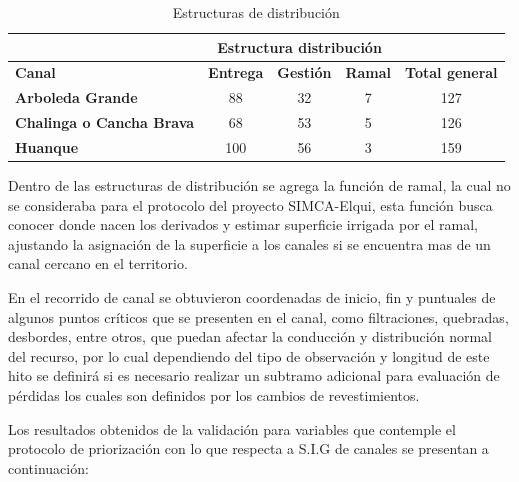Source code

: \documentclass[]{article}
\begin{document}
\begin{table}[H]
\centering
\caption{Estructuras de distribución}
\label{my-label}
\begin{tabular}{l|c|c|c|c}
\cline{2-4}
                                                       & \multicolumn{3}{c|}{\textbf{Estructura distribución}} & \multicolumn{1}{l}{}                        \\ \hline
\multicolumn{1}{|l|}{\textbf{Canal}}                   & \textbf{Entrega}  & \textbf{Gestión} & \textbf{Ramal} & \multicolumn{1}{c|}{\textbf{Total general}} \\ \hline
\multicolumn{1}{|l|}{\textbf{Arboleda Grande}}         & 88                & 32               & 7              & \multicolumn{1}{c|}{127}                    \\ \hline
\multicolumn{1}{|l|}{\textbf{Chalinga o Cancha Brava}} & 68                & 53               & 5              & \multicolumn{1}{c|}{126}                    \\ \hline
\multicolumn{1}{|l|}{\textbf{Huanque}}                 & 100               & 56               & 3              & \multicolumn{1}{c|}{159}                    \\ \hline
\end{tabular}
\end{table}

Dentro de las estructuras de distribución se agrega la función de ramal, la cual no se consideraba para el protocolo del proyecto SIMCA-Elqui, esta función busca conocer donde nacen los derivados y estimar superficie irrigada por el ramal, ajustando la asignación de la superficie a los canales si se encuentra mas de un canal cercano en el territorio.

En el recorrido de canal se obtuvieron coordenadas de inicio, fin y puntuales de algunos puntos críticos que se presenten en el canal, como filtraciones, quebradas, desbordes, entre otros, que puedan afectar la conducción y distribución normal del recurso, por lo cual dependiendo del tipo de observación y longitud de este hito se definirá si es necesario realizar un subtramo adicional para evaluación de pérdidas los cuales son definidos por los cambios de revestimientos.

Los resultados obtenidos de la validación para variables que contemple el protocolo de priorización con lo que respecta a S.I.G de canales se presentan a continuación: 
\end{document}
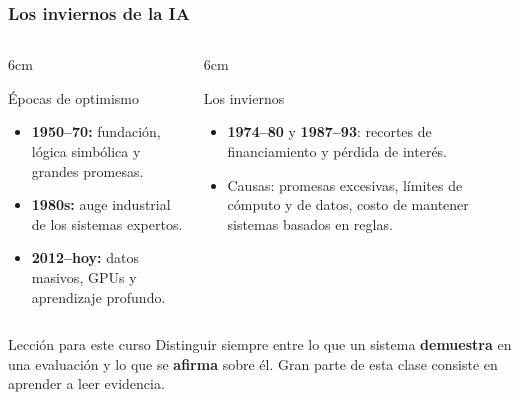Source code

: \documentclass[aspectratio=169, 10pt]{beamer}
\begin{document}
\begin{frame}
\frametitle{Los inviernos de la IA}
\begin{columns}[T]
\begin{column}{6cm}
\begin{exampleblock}{Épocas de optimismo}
\begin{itemize}
	\item \textbf{1950--70:} fundaci\'on, l\'ogica simb\'olica y grandes promesas.
	\item \textbf{1980s:} auge industrial de los sistemas expertos.
	\item \textbf{2012--hoy:} datos masivos, GPUs y aprendizaje profundo.
\end{itemize}
\end{exampleblock}
\end{column}
\begin{column}{6cm}
\begin{alertblock}{Los inviernos}
\begin{itemize}
	\item \textbf{1974--80} y \textbf{1987--93}: recortes de financiamiento y p\'erdida de inter\'es.
	\item Causas: promesas excesivas, l\'imites de c\'omputo y de datos, costo de mantener sistemas basados en reglas.
\end{itemize}
\end{alertblock}
\end{column}
\end{columns}
\vspace{0.5em}
\begin{block}{Lección para este curso}
Distinguir siempre entre lo que un sistema \textbf{demuestra} en una evaluaci\'on y lo que se \textbf{afirma} sobre \'el. Gran parte de esta clase consiste en aprender a leer evidencia.
\end{block}
\end{frame}
\end{document}
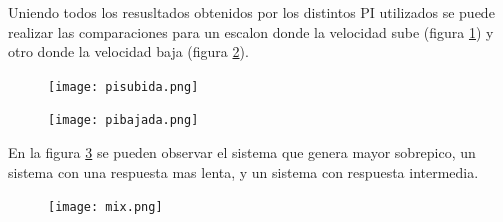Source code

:     Uniendo todos los resusltados obtenidos por los distintos PI utilizados se puede realizar las comparaciones para un escalon donde la velocidad sube (figura \ref{fig:pisubuda}) y otro donde la velocidad baja (figura \ref{fig:pibajada}).
    
    \begin{figure}[h!]
    	\centering
    	\texttt{[image: pisubida.png]}
    	\label{fig:pisubuda}
    \end{figure}
    
    \begin{figure}[h!]
    	\centering
    	\texttt{[image: pibajada.png]}
    	\label{fig:pibajada}
    \end{figure}
    
    
    En la figura \ref{fig:mix} se pueden observar el sistema que genera mayor sobrepico, un sistema con una respuesta mas lenta, y un sistema con respuesta intermedia. 
    \begin{figure}[h!]
    	\centering
    	\texttt{[image: mix.png]}
    	\label{fig:mix}
    \end{figure}
    
    \newpage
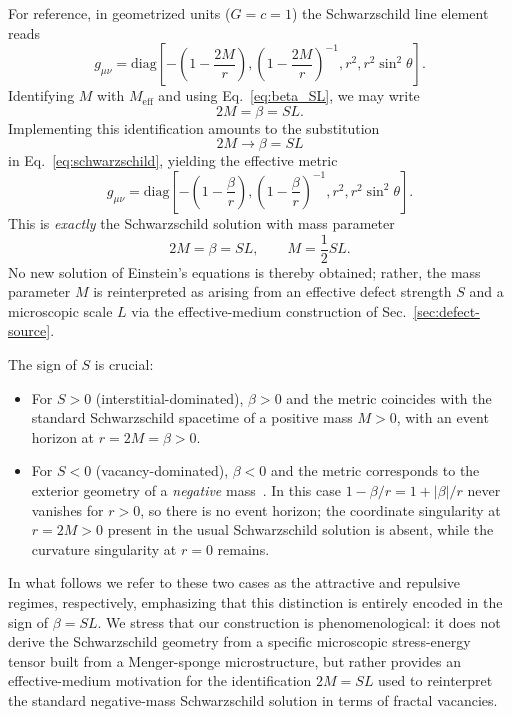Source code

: \documentclass[%
  reprint,
  superscriptaddress,
  showpacs,
  showkeys,
  amsmath,amssymb,
  pra,
  longbibliography,
  floatfix,
  x11names
]{revtex4-2}
\begin{document}
For reference, in geometrized units ($G=c=1$) the Schwarzschild line element reads
\begin{equation}
g_{\mu\nu} = \text{diag}\left[-\left(1 - \frac{2M}{r}\right), \left(1 - \frac{2M}{r}\right)^{-1}, r^2, r^2 \sin^2 \theta\right].
\label{eq:schwarzschild}
\end{equation}
Identifying $M$ with $M_{\text{eff}}$ and using Eq.~\eqref{eq:beta_SL}, we may write
\begin{equation}
2M = \beta = SL.
\end{equation}
Implementing this identification amounts to the substitution
\begin{equation}
2M \longrightarrow \beta = SL
\end{equation}
in Eq.~\eqref{eq:schwarzschild}, yielding the effective metric
\begin{equation}
g_{\mu\nu} = \text{diag}\left[-\left(1 - \frac{\beta}{r}\right), \left(1 - \frac{\beta}{r}\right)^{-1}, r^2, r^2 \sin^2 \theta\right].
\label{eq:defect_metric}
\end{equation}
This is \emph{exactly} the Schwarzschild solution with mass parameter
\begin{equation}
2M = \beta = SL, \qquad M = \frac{1}{2} SL.
\end{equation}
No new solution of Einstein's equations is thereby obtained; rather, the mass parameter $M$ is reinterpreted as arising from an effective defect strength $S$ and a microscopic scale $L$ via the effective-medium construction of Sec.~\ref{sec:defect-source}.

The sign of $S$ is crucial:

\begin{itemize}
\item For $S > 0$ (interstitial-dominated), $\beta>0$ and the metric coincides with the standard Schwarzschild spacetime of a positive mass $M>0$, with an event horizon at $r=2M=\beta>0$.
\item For $S < 0$ (vacancy-dominated), $\beta<0$ and the metric corresponds to the exterior geometry of a \emph{negative} mass~\cite{bondi-1957}. In this case $1-\beta/r = 1+|\beta|/r$ never vanishes for $r>0$, so there is no event horizon; the coordinate singularity at $r=2M>0$ present in the usual Schwarzschild solution is absent, while the curvature singularity at $r=0$ remains.
\end{itemize}

In what follows we refer to these two cases as the attractive and repulsive regimes, respectively, emphasizing that this distinction is entirely encoded in the sign of $\beta = SL$. We stress that our construction is phenomenological: it does not derive the Schwarzschild geometry from a specific microscopic stress-energy tensor built from a Menger-sponge microstructure, but rather provides an effective-medium motivation for the identification $2M=SL$ used to reinterpret the standard negative-mass Schwarzschild solution in terms of fractal vacancies.
\end{document}
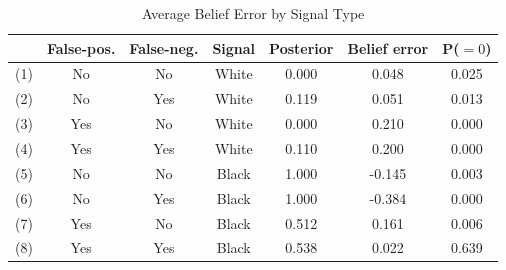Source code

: \begin{table}[H]\centering \caption{Average Belief Error by Signal Type} \begin{tabular}{ccccccc} \hline \hline
 &\textbf{False-pos.}&\textbf{False-neg.}&\textbf{Signal}&\textbf{Posterior}&\textbf{Belief error}& \textbf{P($=0$)}\\ \hline
(1)&No&No&White&0.000&0.048&0.025\\
(2)&No&Yes&White&0.119&0.051&0.013\\
(3)&Yes&No&White&0.000&0.210&0.000\\
(4)&Yes&Yes&White&0.110&0.200&0.000\\
(5)&No&No&Black&1.000&-0.145&0.003\\
(6)&No&Yes&Black&1.000&-0.384&0.000\\
(7)&Yes&No&Black&0.512&0.161&0.006\\
(8)&Yes&Yes&Black&0.538&0.022&0.639\\
\hline \end{tabular} \end{table}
================
Task details: Could you copy every line from the records that has "solution" in it?

Your response:
This is \emph{exactly} the Schwarzschild solution with mass parameter
No new solution of Einstein's equations is thereby obtained; rather, the mass parameter $M$ is reinterpreted as arising from an effective defect strength $S$ and a microscopic scale $L$ via the effective-medium construction of Sec.~\ref{sec:defect-source}.
\item For $S < 0$ (vacancy-dominated), $\beta<0$ and the metric corresponds to the exterior geometry of a \emph{negative} mass~\cite{bondi-1957}. In this case $1-\beta/r = 1+|\beta|/r$ never vanishes for $r>0$, so there is no event horizon; the coordinate singularity at $r=2M>0$ present in the usual Schwarzschild solution is absent, while the curvature singularity at $r=0$ remains.
In what follows we refer to these two cases as the attractive and repulsive regimes, respectively, emphasizing that this distinction is entirely encoded in the sign of $\beta = SL$. We stress that our construction is phenomenological: it does not derive the Schwarzschild geometry from a specific microscopic stress-energy tensor built from a Menger-sponge microstructure, but rather provides an effective-medium motivation for the identification $2M=SL$ used to reinterpret the standard negative-mass Schwarzschild solution in terms of fractal vacancies.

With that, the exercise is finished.